À partir des années 1880, la République se fixe pour objectif de faire entrer le domaine de la croyance religieuse dans la sphère du privé, de l'intime et conduire en parallèle une politique de laïcisation de l'État et de l'école.
1. Construire une République laïque
a. L'objectif
L'affirmation du régime républicain est indissociable d'un objectif de laïcité qui doit permettre la consolidation des valeurs républicaines. La laïcité implique une séparation stricte de la société civile et de la société religieuse. L'État ne doit pas subir l'influence de la religion et celle-ci doit être réservée à un choix individuel et privé.
Pour atteindre cet objectif, les Républicains ciblent en premier lieu sur la laïcité de l'école.
b. La volonté d'une école laïque
La diffusion des valeurs républicaines passe par l'école (voir fiche L'enracinement de la culture républicaine). Celle-ci doit donc afficher une neutralité confessionnelle.

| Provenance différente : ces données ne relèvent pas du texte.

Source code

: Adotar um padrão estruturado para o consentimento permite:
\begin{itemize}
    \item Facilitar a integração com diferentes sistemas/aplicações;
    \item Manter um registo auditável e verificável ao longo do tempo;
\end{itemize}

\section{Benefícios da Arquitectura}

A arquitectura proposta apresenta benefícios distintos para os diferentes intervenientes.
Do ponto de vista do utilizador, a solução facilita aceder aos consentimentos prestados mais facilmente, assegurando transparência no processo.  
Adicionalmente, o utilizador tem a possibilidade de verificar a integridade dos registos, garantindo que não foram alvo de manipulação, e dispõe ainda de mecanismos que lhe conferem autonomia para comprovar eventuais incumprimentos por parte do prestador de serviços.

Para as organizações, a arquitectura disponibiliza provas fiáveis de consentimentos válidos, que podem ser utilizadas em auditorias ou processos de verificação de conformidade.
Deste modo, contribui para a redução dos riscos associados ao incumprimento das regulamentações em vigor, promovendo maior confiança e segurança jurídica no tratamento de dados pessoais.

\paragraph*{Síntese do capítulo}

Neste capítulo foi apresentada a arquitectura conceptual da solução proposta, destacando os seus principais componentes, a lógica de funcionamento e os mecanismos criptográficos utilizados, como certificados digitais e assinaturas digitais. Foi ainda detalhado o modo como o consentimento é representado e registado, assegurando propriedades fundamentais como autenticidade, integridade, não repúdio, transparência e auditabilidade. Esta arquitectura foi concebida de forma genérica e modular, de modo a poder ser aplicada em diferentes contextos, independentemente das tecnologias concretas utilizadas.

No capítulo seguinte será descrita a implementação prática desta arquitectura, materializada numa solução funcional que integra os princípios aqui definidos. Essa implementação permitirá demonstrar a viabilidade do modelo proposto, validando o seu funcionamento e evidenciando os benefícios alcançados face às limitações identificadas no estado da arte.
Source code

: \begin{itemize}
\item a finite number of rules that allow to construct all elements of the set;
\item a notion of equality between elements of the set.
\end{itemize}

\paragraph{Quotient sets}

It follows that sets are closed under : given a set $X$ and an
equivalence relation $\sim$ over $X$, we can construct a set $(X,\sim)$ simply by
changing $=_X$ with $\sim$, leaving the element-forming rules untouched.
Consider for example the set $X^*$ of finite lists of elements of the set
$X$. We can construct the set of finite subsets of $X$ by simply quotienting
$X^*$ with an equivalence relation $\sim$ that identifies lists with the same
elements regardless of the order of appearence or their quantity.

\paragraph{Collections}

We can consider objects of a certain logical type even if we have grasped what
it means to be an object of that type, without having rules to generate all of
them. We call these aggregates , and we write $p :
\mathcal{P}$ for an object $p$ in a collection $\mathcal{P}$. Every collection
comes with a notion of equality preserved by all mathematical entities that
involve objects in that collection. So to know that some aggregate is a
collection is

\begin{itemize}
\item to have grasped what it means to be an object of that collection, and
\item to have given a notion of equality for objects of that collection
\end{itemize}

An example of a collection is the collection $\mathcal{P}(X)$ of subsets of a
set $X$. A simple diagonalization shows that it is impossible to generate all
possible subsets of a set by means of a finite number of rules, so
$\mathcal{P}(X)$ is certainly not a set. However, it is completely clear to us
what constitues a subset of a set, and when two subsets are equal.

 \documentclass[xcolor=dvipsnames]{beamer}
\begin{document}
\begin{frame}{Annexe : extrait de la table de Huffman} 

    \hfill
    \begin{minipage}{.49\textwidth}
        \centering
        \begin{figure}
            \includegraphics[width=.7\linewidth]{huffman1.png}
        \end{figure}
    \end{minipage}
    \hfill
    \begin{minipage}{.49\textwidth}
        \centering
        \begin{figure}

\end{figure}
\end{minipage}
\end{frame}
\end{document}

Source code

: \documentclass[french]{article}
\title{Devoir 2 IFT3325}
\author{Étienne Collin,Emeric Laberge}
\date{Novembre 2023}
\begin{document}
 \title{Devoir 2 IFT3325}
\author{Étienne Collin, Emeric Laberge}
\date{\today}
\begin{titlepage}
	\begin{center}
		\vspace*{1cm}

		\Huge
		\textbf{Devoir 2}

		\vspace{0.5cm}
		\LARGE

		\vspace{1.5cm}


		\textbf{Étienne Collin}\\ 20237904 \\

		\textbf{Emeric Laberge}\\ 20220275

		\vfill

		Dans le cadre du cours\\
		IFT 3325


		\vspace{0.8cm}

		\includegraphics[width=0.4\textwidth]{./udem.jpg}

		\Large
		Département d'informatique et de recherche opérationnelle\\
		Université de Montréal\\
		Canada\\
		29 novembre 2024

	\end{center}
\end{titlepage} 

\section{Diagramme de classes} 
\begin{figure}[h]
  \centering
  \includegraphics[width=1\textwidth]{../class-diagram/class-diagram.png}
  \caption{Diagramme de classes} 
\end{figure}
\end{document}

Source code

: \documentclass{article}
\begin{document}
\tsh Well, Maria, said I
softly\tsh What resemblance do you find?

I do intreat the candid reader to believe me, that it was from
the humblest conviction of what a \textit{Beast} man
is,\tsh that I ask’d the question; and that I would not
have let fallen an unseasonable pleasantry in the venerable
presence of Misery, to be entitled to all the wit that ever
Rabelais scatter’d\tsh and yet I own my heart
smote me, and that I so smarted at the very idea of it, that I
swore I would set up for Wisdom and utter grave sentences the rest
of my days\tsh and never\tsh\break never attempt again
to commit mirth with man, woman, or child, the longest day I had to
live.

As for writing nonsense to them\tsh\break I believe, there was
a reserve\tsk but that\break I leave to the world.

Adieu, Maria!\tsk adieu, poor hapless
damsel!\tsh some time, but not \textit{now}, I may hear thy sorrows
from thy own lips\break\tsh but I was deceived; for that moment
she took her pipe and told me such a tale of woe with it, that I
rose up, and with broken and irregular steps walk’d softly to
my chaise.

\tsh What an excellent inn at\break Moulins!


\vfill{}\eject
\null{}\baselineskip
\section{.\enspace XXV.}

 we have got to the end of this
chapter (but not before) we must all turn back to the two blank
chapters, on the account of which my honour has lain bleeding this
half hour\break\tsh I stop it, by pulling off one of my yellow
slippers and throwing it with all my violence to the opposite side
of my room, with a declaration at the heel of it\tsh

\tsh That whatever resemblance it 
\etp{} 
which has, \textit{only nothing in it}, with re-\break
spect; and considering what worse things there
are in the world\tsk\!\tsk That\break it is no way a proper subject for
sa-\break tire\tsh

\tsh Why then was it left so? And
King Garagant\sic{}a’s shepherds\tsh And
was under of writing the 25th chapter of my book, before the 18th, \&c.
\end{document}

L'émancipation du citoyen est incompatible avec le dogme religieux. Le dogme est une vérité imposée, or la République souhaite avant tout « prendre l'homme (...) et lui donner l'idée qu'il faut penser par lui-même, qu'il ne doit ni foi ni obéissance à personne » comme l'affirme le républicain Fernand Buisson dans un discours au Congrès du parti radical en 1903.

Ce projet d'éducation du citoyen s'appuyant sur le principe de laïcité prend forme avec les lois de Jules Ferry de 1881-1882.
À cette époque, l'enseignement est encore largement assuré par des congrégations religieuses, c'est-à-dire des associations. Il convient donc, pour libérer les consciences de toute religion, de construire une école laïque.

En 1881-82, Jules Ferry fait donc adopter le principe d'école laïque, gratuite et obligatoire. La loi du 28 mars 1882 exclut des programmes l'enseignement religieux et « place au premier rang l'enseignement moral et civique ». Comme l'affirme Jules Ferry dans La lettre aux instituteurs de novembre 1883, il s'agit de fonder une éducation nationale qui, par le biais des maîtres, doit transmette des connaissances communes, indispensables à tous. La création des écoles normales d'instituteurs en 1879 va permettre d'assurer la laïcisation du personnel enseignant.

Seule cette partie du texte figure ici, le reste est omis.